Но зато когда главбух собрался рыть у себя во дворе колодец, - помощников  к нему сбежалось со всего хутора, хоть   отбавляй, и каждый друг перед дружкой лез в этот глубокий колодец по верёвке в холодную воду, помогали рыть. Рыли, да чуть-ли  не  захлебнулись. И каждый старался  угодить.   А как же, главбух – человек нужный, он и прикроет, если проштрафишься. По-дешевке может и выписать кое-чего  из совхозного склада, и   переплатить денежек может из совхозной кассы, всё в  его руках.

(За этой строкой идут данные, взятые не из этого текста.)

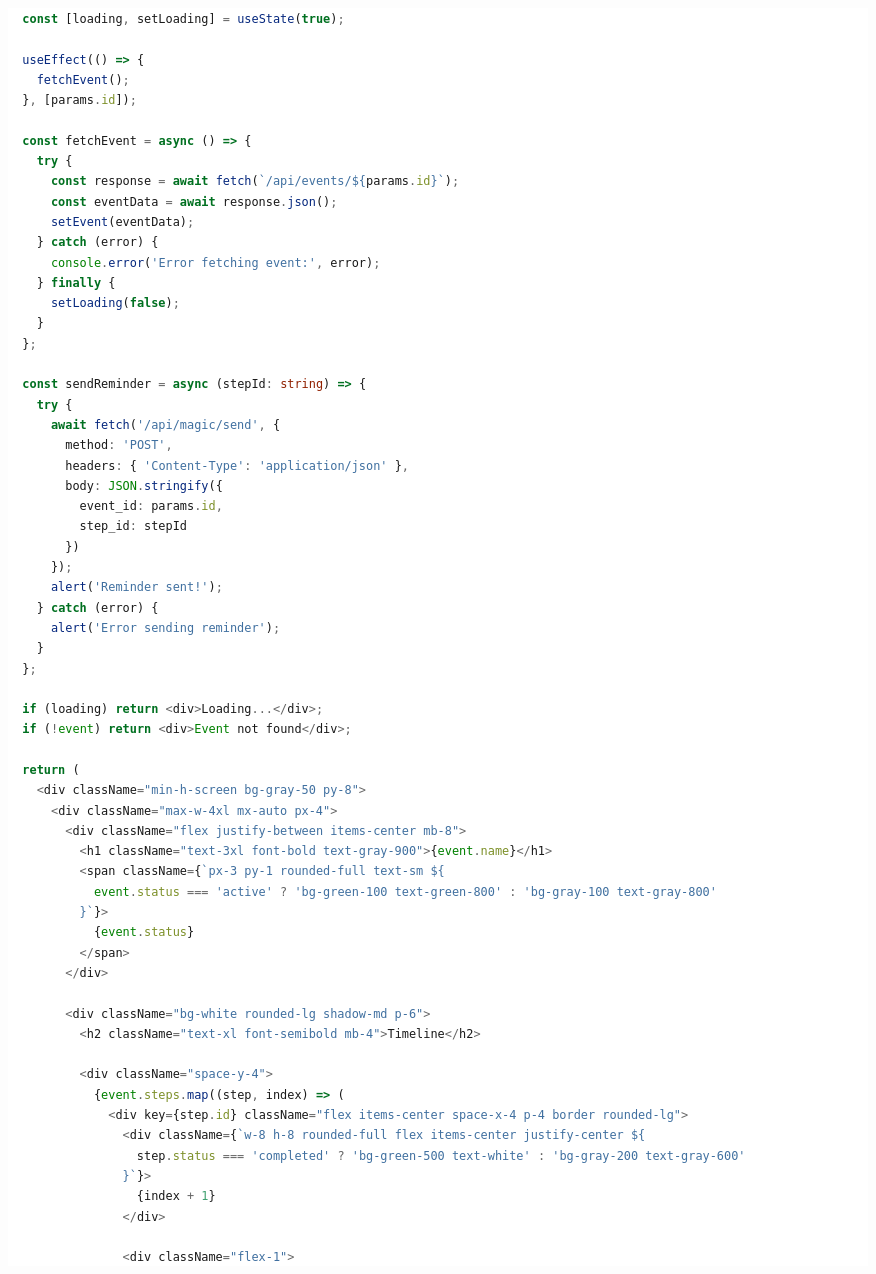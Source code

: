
 ```typescript
  const [loading, setLoading] = useState(true);

  useEffect(() => {
    fetchEvent();
  }, [params.id]);

  const fetchEvent = async () => {
    try {
      const response = await fetch(`/api/events/${params.id}`);
      const eventData = await response.json();
      setEvent(eventData);
    } catch (error) {
      console.error('Error fetching event:', error);
    } finally {
      setLoading(false);
    }
  };

  const sendReminder = async (stepId: string) => {
    try {
      await fetch('/api/magic/send', {
        method: 'POST',
        headers: { 'Content-Type': 'application/json' },
        body: JSON.stringify({
          event_id: params.id,
          step_id: stepId
        })
      });
      alert('Reminder sent!');
    } catch (error) {
      alert('Error sending reminder');
    }
  };

  if (loading) return <div>Loading...</div>;
  if (!event) return <div>Event not found</div>;

  return (
    <div className="min-h-screen bg-gray-50 py-8">
      <div className="max-w-4xl mx-auto px-4">
        <div className="flex justify-between items-center mb-8">
          <h1 className="text-3xl font-bold text-gray-900">{event.name}</h1>
          <span className={`px-3 py-1 rounded-full text-sm ${
            event.status === 'active' ? 'bg-green-100 text-green-800' : 'bg-gray-100 text-gray-800'
          }`}>
            {event.status}
          </span>
        </div>

        <div className="bg-white rounded-lg shadow-md p-6">
          <h2 className="text-xl font-semibold mb-4">Timeline</h2>
          
          <div className="space-y-4">
            {event.steps.map((step, index) => (
              <div key={step.id} className="flex items-center space-x-4 p-4 border rounded-lg">
                <div className={`w-8 h-8 rounded-full flex items-center justify-center ${
                  step.status === 'completed' ? 'bg-green-500 text-white' : 'bg-gray-200 text-gray-600'
                }`}>
                  {index + 1}
                </div>
                
                <div className="flex-1">
```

Вот вам и мирное время, вот вам и война кончилась. Или уж люди они такие, - продолжала мама, - или уж мир так устроен.  Немного помолчав, как бы о чём-то раздумывая,  решительно подвела итог:
     - Нет, был бы отец ваш живой, - всё было бы для нас иначе. Но нет нашего защитника. Он  не раз говорил мне: «Клавдя, вот тогда-то никто тебе не поможет». Людей он знал.



   Наконец-то дошли до Дубовой, и спустились в самую её ложбину.  Оказалось, что и тут были  косари. Слышны  были вжиканья кос, режущие звуки точильных  брусков. Пригляделись: в сторонке трое косцов  косили пырей. Рядом с ними  две сельсоветские  лошади.  Догадались, - это для этих  лошадей председатель сельсовета мамин брат Ипполит  заготавливает  на зиму сено.  Косит не сам, а направил своего тестя Степана Антоновича, свою жену – тётку Шуру, мужика-Ведерника и секретаршу сельсовета Настю. Настю на покос можно было бы и не отсылать, от неё толку  мало, но Ипполиту  пришлось её отправить. Тётка Шура сразу заявила   Аполе: «Если на покос едет  Настя, то еду и я, а если Настя не едет, то тогда и я не поеду». Тётка Шура не хотела оставлять ни на один день без своего глаза Аполю вместе с Настёнкой. По Садкам ходили слухи, что председатель со своею секретаршей часто стали запираться в сельсовете одни и просиживают там до глубокой ночи. А Настя бабёнка ещё молодая, сама из себя видненькая, при теле, всегда опрятная, чистенькая, расфуфыренная, кофта и юбка на ней магазинные, в обтяжечку. У тётки были основания опасаться. Настёнка, чего доброго, может и  присушить Аполю.
   Косить сено Ипполит  нанял ещё одного при-блудного мужика.  После войны таких тогда было много. В ту пору по Садкам  ходил  кудлатый  мужик по прозвищу  Ведерник. Настоящего имени и фамилии его никто не знал. А на кличку «Ведерник» отзывался. Чинил он старые ведра, тазики, тем и питался. За работу свою никаких денег не брал, только буркнет хозяйке: «Платить не надо. Дай чего-нибудь перекусить». Сначала все радовались - смотри как дёшево. Но потом разобрались: съедал-то он за один присест полное ведро хлёбова. Примерно сготовит хозяйка всей семье на це-лый день, а Ведерник всё это съедал за один раз, да ещё попросит: «табачку, хозяйка, не найдётся?»  Когда же работы не было, Ведерник  пропадал на Нижних Сад-ках. Ловил там удочкой в озёрах рыбу, которую съедал сырьём, едва сняв с крючка.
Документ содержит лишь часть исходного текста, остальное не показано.